Marijuana Decriminalization Strides Forward as Schumer Announces New Federal Bill

Schumer, the top Senate Democrat, says it's "simply the right thing to do."

In a positive step to address the failed war on drugs, the Senate's top Democrat, Chuck Schumer of New York, announced Friday that he will soon put forth legislation to effectively decriminalize marijuana at the federal level, calling it "the right thing to do for America."

"The time has come to decriminalize marijuana," stated Schumer. "My thinking--as well as the general population's views--on the issue has evolved, and so I believe there's no better time than the present to get this done. It's simply the right thing to do."

"When I first came to Congress in 1981, only 1 in 4 Americans believed marijuana should be made legal. Today, that number has climbed to nearly two thirds, a record high," he writes at Medium.

The Drug Policy Alliance gave the announcement cautious praise, writing on Twitter: "We're glad to see @SenSchumer come around and finally support federal marijuana reform! Looking forward to seeing more details about his bill, but it sounds like he wants to de-schedule marijuana & completely remove it from the Controlled Substances Act."

Schumer first announced the move Thursday--the day before the drug's unofficial holiday--to VICE News. The legislation is expected within the next week, the news outlet reported.

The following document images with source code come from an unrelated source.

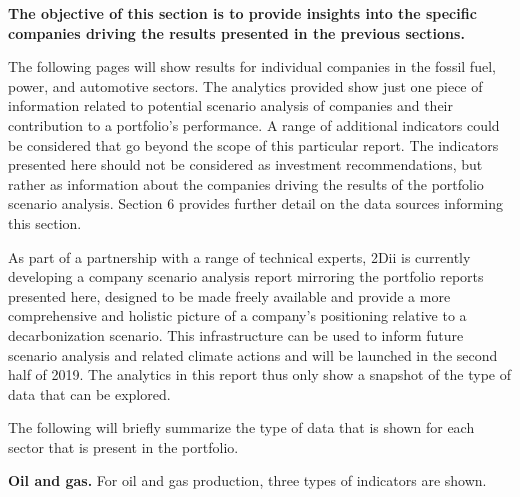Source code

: \documentclass[10pt,table]{article}\usepackage[]{graphicx}\usepackage[]{color}
\begin{document}
	\begin{multicols}{2}

		\textbf{The objective of this section is to provide insights into the specific companies driving the results presented in the previous sections.}

		The following pages will show results for individual companies in the fossil fuel, power, and automotive sectors. The analytics provided show just one piece of information related to potential scenario analysis of companies and their contribution to a portfolio's performance. A range of additional indicators could be considered that go beyond the scope of this particular report. The indicators presented here should not be considered as investment recommendations, but rather as information about the companies driving the results of the portfolio scenario analysis. Section 6 provides further detail on the data sources informing this section. 

		As part of a partnership with a range of technical experts, 2Dii is currently developing a company scenario analysis report mirroring the portfolio reports presented here, designed to be made freely available and provide a more comprehensive and holistic picture of a company's positioning relative to a decarbonization scenario. This infrastructure can be used to inform future scenario analysis and related climate actions and will be launched in the second half of 2019. The analytics in this report thus only show a snapshot of the type of data that can be explored. 

		The following will briefly summarize the type of data that is shown for each sector that is present in the portfolio. 

		\textbf{Oil and gas.} For oil and gas production, three types of indicators are shown. 


\end{multicols}
\end{document}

The key change Schumer's legislation would effect is removing marijuana from the list of "Schedule 1" drugs, where it sits alongside heroin and LSD. In a Twitter thread, the senator outlines the other changes it would bring about:

Schumer's formal announcement comes a day after Sen. Bernie Sanders (I-Vt.) announced he became the third co-sponsor of the Marijuana Justice Act, introduced by Sen. Cory Booker (D-N.J.). Sens. Ron Wyden (D-Ore.) and Kirsten Gilibrand (N.Y.) are already co-sponsors, and Rep. Barbara Lee (D-Calif.) introduced a companion bill in the House. Lee argued the legislation was especially pressing given the Trump administration's "doubling down on unjust marijuana criminalization policies."

Like Schumer's expected legislation, Booker's bill would take marijuana off the list of scheduled substances. Booker's would also establish a $500 million fund to annually reinvest in communities most impacted by the war on drugs, incentivize states to legalize marijuana, and expunge federal marijuana use and possession crimes.

In a CNN op-ed on Friday, Drug Policy Alliance staffers Jolene Forman and Suchitra Rajagopalan argue that now is the time to "look beyond just legalizing" marijuana and make sure legislation recognizes the disproportionate impact marijuana criminalization has had on non-white communities.

"Marijuana legalization isn't--and shouldn't be--simply about greater access to marijuana," they write. "We must center the people who have been most harmed by decades of racialized drug policies. If we don't, marijuana legalization won't fulfill its potential to repair the devastation that mass criminalization has wrought on black and brown communities."